Problem →
Your task is to transcribe the data exactly while omitting each picture.

Material provided →
┌────────
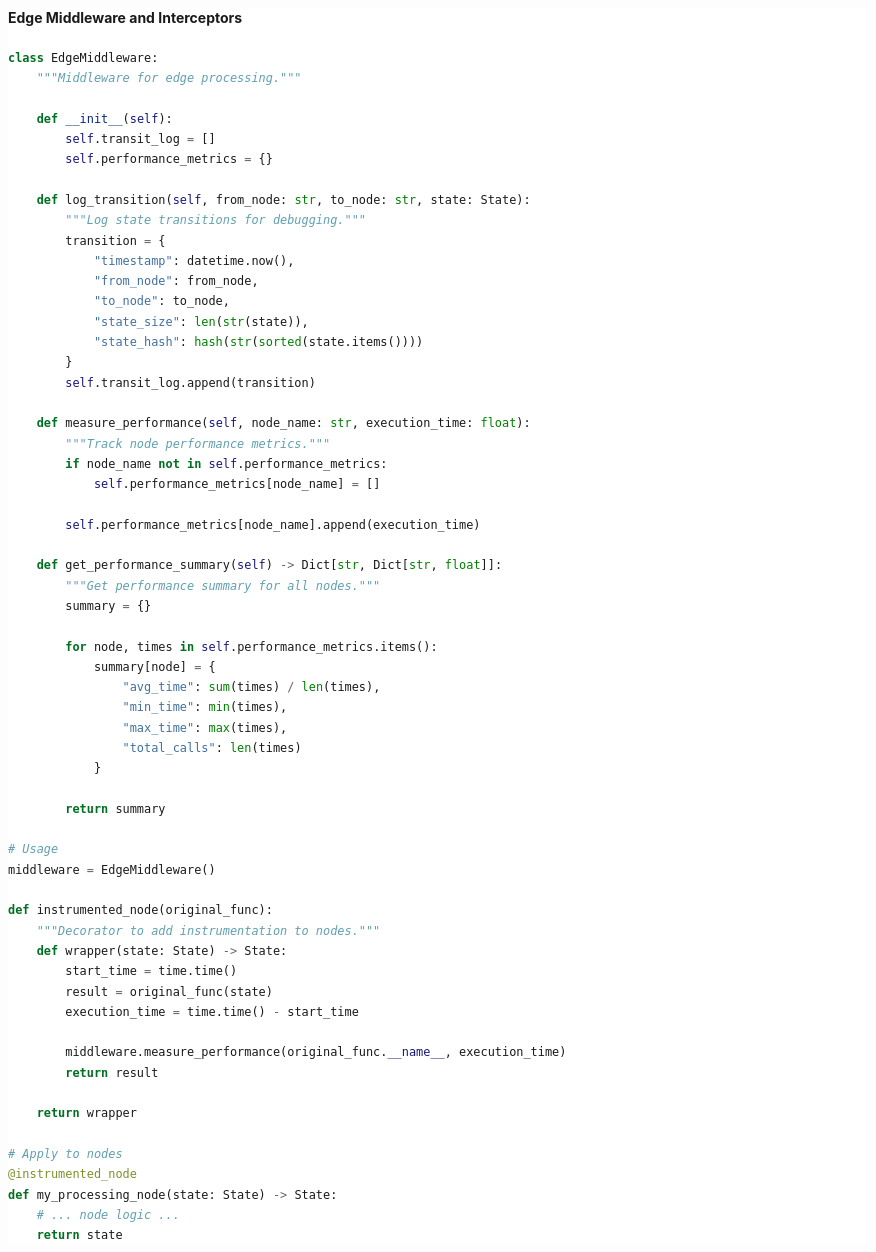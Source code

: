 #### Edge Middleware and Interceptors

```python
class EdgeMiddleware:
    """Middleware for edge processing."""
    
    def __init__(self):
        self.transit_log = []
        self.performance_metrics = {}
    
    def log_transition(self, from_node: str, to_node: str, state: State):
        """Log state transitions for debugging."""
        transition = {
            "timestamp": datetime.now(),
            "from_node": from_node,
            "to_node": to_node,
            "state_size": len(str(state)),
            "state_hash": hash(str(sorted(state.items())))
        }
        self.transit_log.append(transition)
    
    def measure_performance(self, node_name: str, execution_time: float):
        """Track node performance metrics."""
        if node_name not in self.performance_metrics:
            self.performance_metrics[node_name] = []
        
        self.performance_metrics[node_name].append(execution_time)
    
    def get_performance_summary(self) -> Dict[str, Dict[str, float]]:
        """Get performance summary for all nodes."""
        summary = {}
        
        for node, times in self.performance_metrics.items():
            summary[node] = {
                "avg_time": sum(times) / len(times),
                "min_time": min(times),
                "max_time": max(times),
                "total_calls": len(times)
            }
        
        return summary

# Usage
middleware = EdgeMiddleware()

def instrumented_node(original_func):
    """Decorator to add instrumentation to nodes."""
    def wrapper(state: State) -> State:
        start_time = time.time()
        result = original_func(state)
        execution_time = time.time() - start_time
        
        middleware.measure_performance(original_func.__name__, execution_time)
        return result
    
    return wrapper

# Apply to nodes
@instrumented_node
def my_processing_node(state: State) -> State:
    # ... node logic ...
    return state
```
└────────
Task output →
Source code

: #### Edge Middleware and Interceptors

```python
class EdgeMiddleware:
    """Middleware for edge processing."""
    
    def __init__(self):
        self.transit_log = []
        self.performance_metrics = {}
    
    def log_transition(self, from_node: str, to_node: str, state: State):
        """Log state transitions for debugging."""
        transition = {
            "timestamp": datetime.now(),
            "from_node": from_node,
            "to_node": to_node,
            "state_size": len(str(state)),
            "state_hash": hash(str(sorted(state.items())))
        }
        self.transit_log.append(transition)
    
    def measure_performance(self, node_name: str, execution_time: float):
        """Track node performance metrics."""
        if node_name not in self.performance_metrics:
            self.performance_metrics[node_name] = []
        
        self.performance_metrics[node_name].append(execution_time)
    
    def get_performance_summary(self) -> Dict[str, Dict[str, float]]:
        """Get performance summary for all nodes."""
        summary = {}
        
        for node, times in self.performance_metrics.items():
            summary[node] = {
                "avg_time": sum(times) / len(times),
                "min_time": min(times),
                "max_time": max(times),
                "total_calls": len(times)
            }
        
        return summary

# Usage
middleware = EdgeMiddleware()

def instrumented_node(original_func):
    """Decorator to add instrumentation to nodes."""
    def wrapper(state: State) -> State:
        start_time = time.time()
        result = original_func(state)
        execution_time = time.time() - start_time
        
        middleware.measure_performance(original_func.__name__, execution_time)
        return result
    
    return wrapper

# Apply to nodes
@instrumented_node
def my_processing_node(state: State) -> State:
    # ... node logic ...
    return state
```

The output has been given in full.